Yeah. My niece is a beast. Tall and drop dead gorgeous, but a PT beast: I follow her on Strava and her idea of a morning jog is 10-15 miles.
 
Had many friends take this path. There are certain billets on subs and ships for dive qualified officers and enlisted. This is for rescue swimmers, ship maintenance and other things. SWO or sub officer first with a secondary responsibility for diving where needed. Everyone on a ship has multiple secondary responsibilities.
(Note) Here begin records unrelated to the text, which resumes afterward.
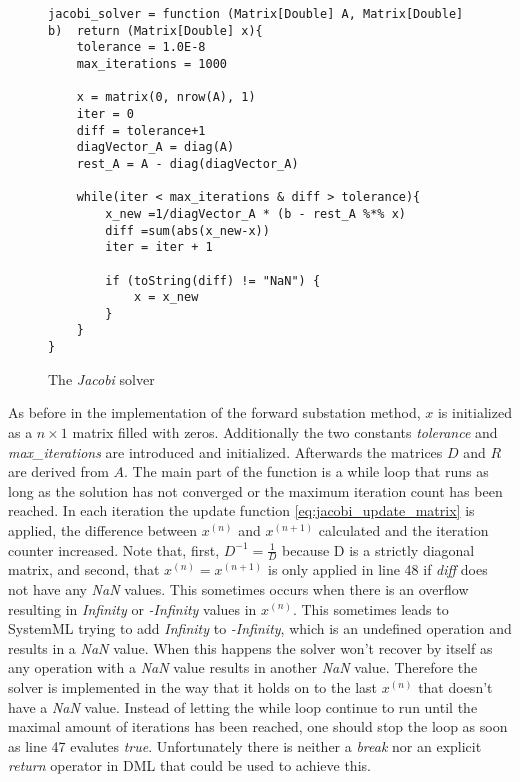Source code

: \begin{figure}[!ht]
\centering
\begin{verbatim}
jacobi_solver = function (Matrix[Double] A, Matrix[Double] b)  return (Matrix[Double] x){
    tolerance = 1.0E-8
    max_iterations = 1000
    
    x = matrix(0, nrow(A), 1)
    iter = 0
    diff = tolerance+1
    diagVector_A = diag(A)
    rest_A = A - diag(diagVector_A)
    
    while(iter < max_iterations & diff > tolerance){
        x_new =1/diagVector_A * (b - rest_A %*% x)
        diff =sum(abs(x_new-x))
        iter = iter + 1
        
        if (toString(diff) != "NaN") {
            x = x_new
        }
    }
}
\end{verbatim}
\vspace*{-0.3cm}
\caption{The \textit{Jacobi} solver}
\label{fig:jacobi}
\end{figure}

As before in the implementation of the forward substation method, $x$ is initialized as a $n \times 1$ matrix filled with zeros. Additionally the two constants \textit{tolerance} and \textit{max\_iterations} are introduced and initialized. Afterwards the matrices $D$ and $R$ are derived from $A$. The main part of the function is a while loop that runs as long as the solution has not converged or the maximum iteration count has been reached. In each iteration the update function \eqref{eq:jacobi_update_matrix} is applied, the difference between $x^{(n)}$ and $x^{(n+1)}$ calculated and the iteration counter increased. Note that, first,  $D^{-1}=\frac{1}{D}$ because D is a strictly diagonal matrix, and second, that $x^{(n)}=x^{(n+1)}$ is only applied in line 48 if \textit{diff} does not have any \textit{NaN} values. This sometimes occurs when there is an overflow resulting in \textit{Infinity} or \textit{-Infinity} values in $x^{(n)}$. This sometimes leads to SystemML trying to add \textit{Infinity} to \textit{-Infinity}, which is an undefined operation and results in a \textit{NaN} value. When this happens the solver won't recover by itself as any operation with a \textit{NaN} value results in another \textit{NaN} value. Therefore the solver is implemented in the way that it holds on to the last $x^{(n)}$ that doesn't have a \textit{NaN} value. Instead of letting the while loop continue to run until the maximal amount of iterations has been reached, one should stop the loop as soon as line 47 evalutes \textit{true}. Unfortunately there is neither a \textit{break} nor an explicit \textit{return} operator in \acs{DML} that could be used to achieve this.

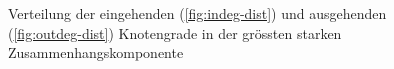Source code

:\begin{figure}[t]
  \centering
  \caption{Verteilung der eingehenden (\ref{fig:indeg-dist}) und
    ausgehenden (\ref{fig:outdeg-dist}) Knotengrade in der gr\"ossten
    starken Zusammenhangskomponente}
  \label{fig:comsizedist}
\end{figure}

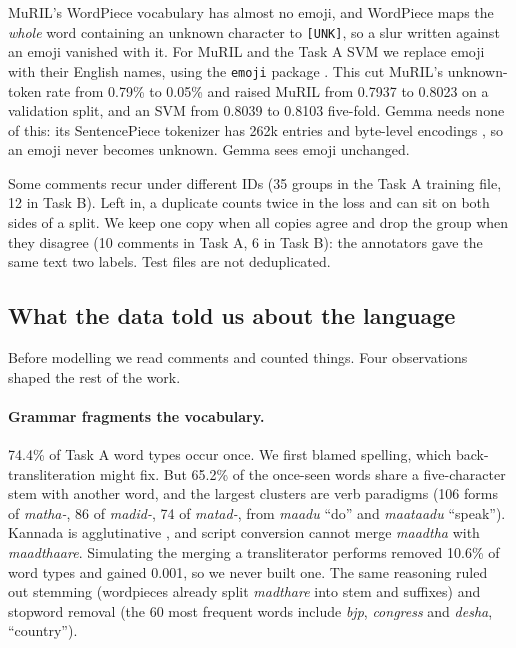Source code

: \documentclass[11pt]{article}
\newcommand{\taska}{Task A}
\newcommand{\taskb}{Task B}
\begin{document}
MuRIL's WordPiece \citep{wu-etal-2016-google, devlin-etal-2019-bert} vocabulary
has almost no emoji, and WordPiece maps the
\emph{whole} word containing an unknown character to \texttt{[UNK]}, so a slur
written against an emoji vanished with it. For MuRIL and the \taska{} SVM we
replace emoji with their English names, using the \texttt{emoji} package
\citep{kim-wurster-emoji}. This cut MuRIL's unknown-token rate from
0.79\% to 0.05\% and raised MuRIL from 0.7937 to 0.8023 on a validation split, and
an SVM from 0.8039 to 0.8103 five-fold. Gemma needs none of this: its SentencePiece
tokenizer \citep{kudo-richardson-2018-sentencepiece} has 262k entries and
byte-level encodings \citep{gemma-team-2026-gemma4}, so an emoji never becomes
unknown. Gemma sees emoji unchanged.

Some comments recur under different IDs (35 groups in the \taska{} training file,
12 in \taskb{}). Left in, a duplicate counts twice in the loss and can sit on both
sides of a split. We keep one copy when all copies agree and drop the group when
they disagree (10 comments in \taska{}, 6 in \taskb{}): the annotators gave the
same text two labels. Test files are not deduplicated.

\subsection{What the data told us about the language}
\label{sec:language}
Before modelling we read comments and counted things. Four observations shaped
the rest of the work.

\paragraph{Grammar fragments the vocabulary.} 74.4\% of \taska{} word types occur
once. We first blamed spelling, which back-transliteration might fix. But 65.2\%
of the once-seen words share a five-character stem with another word, and the
largest clusters are verb paradigms (106 forms of \textit{matha-}, 86 of
\textit{madid-}, 74 of \textit{matad-}, from \textit{maadu} ``do'' and
\textit{maataadu} ``speak''). Kannada is agglutinative \citep{sridhar-1990-kannada}, and script conversion
cannot merge \textit{maadtha} with \textit{maadthaare}. Simulating the merging a
transliterator performs removed 10.6\% of word types and gained 0.001, so we never
built one. The same reasoning ruled out stemming (wordpieces already split
\textit{madthare} into stem and suffixes) and stopword removal (the 60 most
frequent words include \textit{bjp}, \textit{congress} and \textit{desha},
``country'').
\end{document}

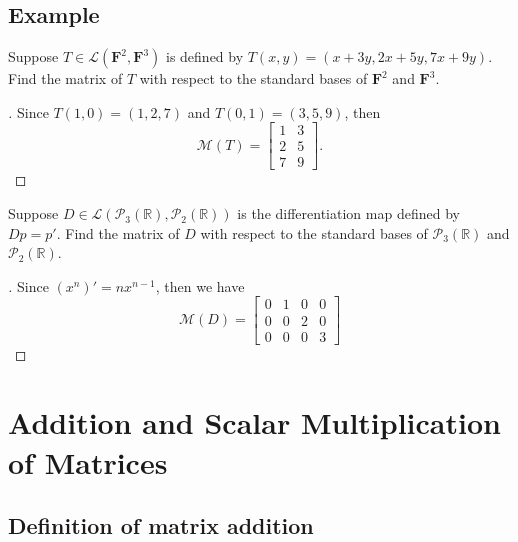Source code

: \documentclass[11pt]{article}
\begin{document}
    \subsection{Example}
    Suppose \(T \in \mathcal{L}(\textbf{F}^2, \textbf{F}^3)\) is defined by \(T(x,y) = (x+3y, 2x+5y, 7x + 9y).\) Find the matrix of $T$ with respect to the standard bases of \(\textbf{F}^2\) and \(\textbf{F}^3\). 

    \begin{proof}[\unskip\nopunct]
        Since \(T(1,0) = (1,2,7)\) and \(T(0,1) = (3,5,9)\), then
        \begin{equation*}
            \mathcal{M}(T) = \begin{bmatrix}
                               1 & 3 \\
                               2 & 5 \\
                               7 & 9
                             \end{bmatrix}.
        \end{equation*}
    \end{proof}
    Suppose \(D \in \mathcal{L}(\mathcal{P}_3 (\mathbb{R}), \mathcal{P}_2 (\mathbb{R}))\) is the differentiation map defined by \(Dp = p'\). Find the matrix of $D$ with respect to the standard bases of \(\mathcal{P}_3 (\mathbb{R})\) and \(\mathcal{P}_2 (\mathbb{R})\).

    \begin{proof}[\unskip\nopunct]
        Since \((x^n)' = nx^{n-1}\), then we have
        \begin{equation*}
            \mathcal{M}(D) = \begin{bmatrix}
                                0 & 1 & 0 & 0 \\
                                0 & 0 & 2 & 0 \\
                                0 & 0 & 0 & 3
                             \end{bmatrix}
        \end{equation*}
    \end{proof}

    \section{Addition and Scalar Multiplication of Matrices}

    \subsection{Definition of matrix addition}
\end{document}
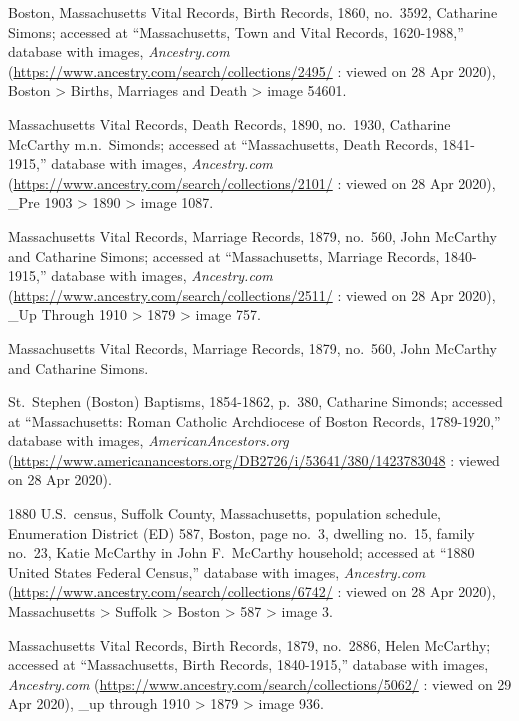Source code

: \begin{thebibliography}{999}
	


Boston, Massachusetts Vital Records, Birth Records, 1860, no.\ 3592, Catharine Simons; accessed at ``Massachusetts, Town and Vital Records, 1620-1988,'' database with images, \textit{Ancestry.com} (\url{https://www.ancestry.com/search/collections/2495/} : viewed on 28 Apr 2020), Boston > Births, Marriages and Death > image 54601.

Massachusetts Vital Records, Death Records, 1890, no.\ 1930, Catharine McCarthy m.n.\ Simonds; accessed at ``Massachusetts, Death Records, 1841-1915,'' database with images, \textit{Ancestry.com} (\url{https://www.ancestry.com/search/collections/2101/} : viewed on 28 Apr 2020), \_Pre 1903 > 1890 > image 1087.

Massachusetts Vital Records, Marriage Records, 1879, no.\ 560, John McCarthy and Catharine Simons; accessed at ``Massachusetts, Marriage Records, 1840-1915,'' database with images, \textit{Ancestry.com} (\url{https://www.ancestry.com/search/collections/2511/} : viewed on 28 Apr 2020), \_Up Through 1910 > 1879 > image 757.

Massachusetts Vital Records, Marriage Records, 1879, no.\ 560, John McCarthy and Catharine Simons.

St.\ Stephen (Boston) Baptisms, 1854-1862, p.\ 380, Catharine Simonds; accessed at ``Massachusetts: Roman Catholic Archdiocese of Boston Records, 1789-1920,'' database with images, \textit{AmericanAncestors.org} (\url{https://www.americanancestors.org/DB2726/i/53641/380/1423783048} : viewed on 28 Apr 2020).

1880 U.S.\ census, Suffolk County, Massachusetts, population schedule, Enumeration District (ED) 587, Boston, page no.\ 3, dwelling no.\ 15, family no.\ 23, Katie McCarthy in John F.\ McCarthy household; accessed at ``1880 United States Federal Census,'' database with images, \textit{Ancestry.com} (\url{https://www.ancestry.com/search/collections/6742/} : viewed on 28 Apr 2020), Massachusetts > Suffolk > Boston > 587 > image 3.

Massachusetts Vital Records, Birth Records, 1879, no.\ 2886, Helen McCarthy; accessed at ``Massachusetts, Birth Records, 1840-1915,'' database with images, \textit{Ancestry.com} (\url{https://www.ancestry.com/search/collections/5062/} : viewed on 29 Apr 2020), \_up through 1910 > 1879 > image 936.


\end{thebibliography}
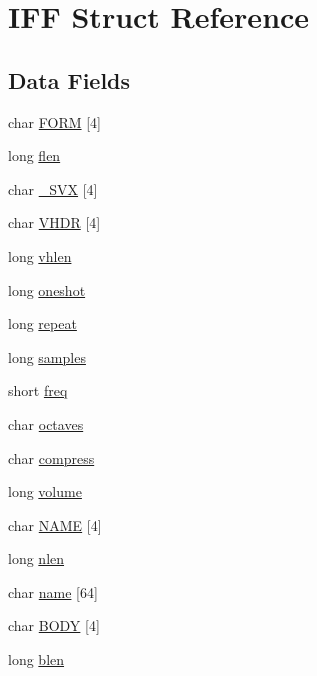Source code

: \hypertarget{structIFF}{\section{I\+F\+F Struct Reference}
\label{structIFF}
}
\subsection*{Data Fields}
\begin{DoxyCompactItemize}
\item 
char \hyperlink{structIFF_a03c5d9d6498d0775ac5b5de8d32d6fc6}{F\+O\+R\+M} \mbox{[}4\mbox{]}
\item 
long \hyperlink{structIFF_adef91099995fc9f3a2d2793e72973364}{flen}
\item 
char \hyperlink{structIFF_ae2e66f43d027e5ee6b664d30e518da17}{\+\_\+S\+V\+X} \mbox{[}4\mbox{]}
\item 
char \hyperlink{structIFF_a4d304147a1dbd30fb31727571f38418b}{V\+H\+D\+R} \mbox{[}4\mbox{]}
\item 
long \hyperlink{structIFF_a2d78f63486ac3ea85cf56abad568295d}{vhlen}
\item 
long \hyperlink{structIFF_a5099f06518cae6f23aed101a7d41abeb}{oneshot}
\item 
long \hyperlink{structIFF_a3e53c273523a28fd8c3bcc3da8778bdd}{repeat}
\item 
long \hyperlink{structIFF_ac3d8e88e81739232da3592001db90724}{samples}
\item 
short \hyperlink{structIFF_a04d30d1a382ea7c06a0ca69b801318ad}{freq}
\item 
char \hyperlink{structIFF_aa6549566463bd447a6a7bf1204646d52}{octaves}
\item 
char \hyperlink{structIFF_a969e7c9fdb899c4597cb79beb7bf7b2b}{compress}
\item 
long \hyperlink{structIFF_a4dd05840f2c7166d7d5400802f7f148d}{volume}
\item 
char \hyperlink{structIFF_a34b56f8aa93d422392b6b8d18e68062c}{N\+A\+M\+E} \mbox{[}4\mbox{]}
\item 
long \hyperlink{structIFF_a857a1987197e51123f22cc81fd32b02a}{nlen}
\item 
char \hyperlink{structIFF_a822828c4ace3714efd1a34b9b3e424b8}{name} \mbox{[}64\mbox{]}
\item 
char \hyperlink{structIFF_aff26572bfbef65efe24439dfd15ecdca}{B\+O\+D\+Y} \mbox{[}4\mbox{]}
\item 
long \hyperlink{structIFF_a3fc73472318cc9e5eff0309d223d1009}{blen}
\end{DoxyCompactItemize}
There are Officer Divers. It is competitive to get this billet. The schools are not easy by any means. A lot of PT and safety, safety, safety. Officer divers do a lot of the same diving as the enlisted on their teams, but will also have duties around leadership, mission prep and planning, safety monitoring, and a million other admin things an officer does.
Thanks for the info
 
Talking to my brother, @NavyHoops described it.
My nephew, an enlisted diver, does hard hat diving as a career. That’s what he does 24/7 around the world.
My niece, a SWO who earned a slot at dive school by busting her butt, does not dive much as an officer. It’s a skill identifier that a ship can use in a bind, but she is too busy doing SWO stuff to really dive.
Having worked in Special Ops I flew SEALS more than a few times. That’s a totally different track for officers and a different type of “diving”. Wet duck operations were fun for me as s pilot, but I wouldn’t want to do them as a diver. 10/10- 10’, 10 knots, cut the boat, then send the SEALS into the water. At night. Far from shore. Nope. Not doing the dive portion.
 
Talking to my brother, @NavyHoops described it.
My nephew, an enlisted diver, does hard hat diving as a career. That’s what he does 24/7 around the world.
My niece, a SWO who earned a slot at dive school by busting her butt, does not dive much as an officer. It’s a skill identifier that a ship can use in a bind, but she is too busy doing SWO stuff to really dive.
Having worked in Special Ops I flew SEALS more than a few times. That’s a totally different track for officers and a different type of “diving”. Wet duck operations were fun for me as s pilot, but I wouldn’t want to do them as a diver. 10/10- 10’, 10 knots, cut the boat, then send the SEALS into the water. At night. Far from shore. Nope. Not doing the dive portion.
Thanks for the information. I understand your niece doesn’t dive much but just out of curiosity, to become a SWO diver like her, do you still go through the same process as the enlisted divers? The way I see it, some diving is better than no and one dive a month would be something to look forward each month. I feel like everyday diving would lead to burnout anyway.

I definitely considered trying my physicality at buds in order to become a seal so I could dive often however with a 99% drop out rate or whatever it is, I’m not to sure about it.
 


A mature serious reasonable approach to picking a rate or mos ——-try your physicality to become a SEAL for the sole purpose of being able to dive more than once a month :)

The drop out rate for SEAL training is not 99% but closer to 80% .

The drop out rate for navy diver training is closer to 50%.

so a bit better chance to become a Navy diver than a Navy SEAL.
 


A mature serious reasonable approach to picking a rate or mos ——-try your physicality to become a SEAL for the sole purpose of being able to dive more than once a month :)

The drop out rate for SEAL training is not 99% but closer to 80% .

The drop out rate for navy diver training is closer to 50%.

so a bit better chance to become a Navy diver than a Navy SEAL.
But as I understand it dive training is a lot less on the mental side. I don’t think five school forces you to get hypothermia. Also dive school doesn’t sleep deprive you.

I’m confident in my ability to take on the sheer physicality of dive school especially because a big part of it is swimming and finning.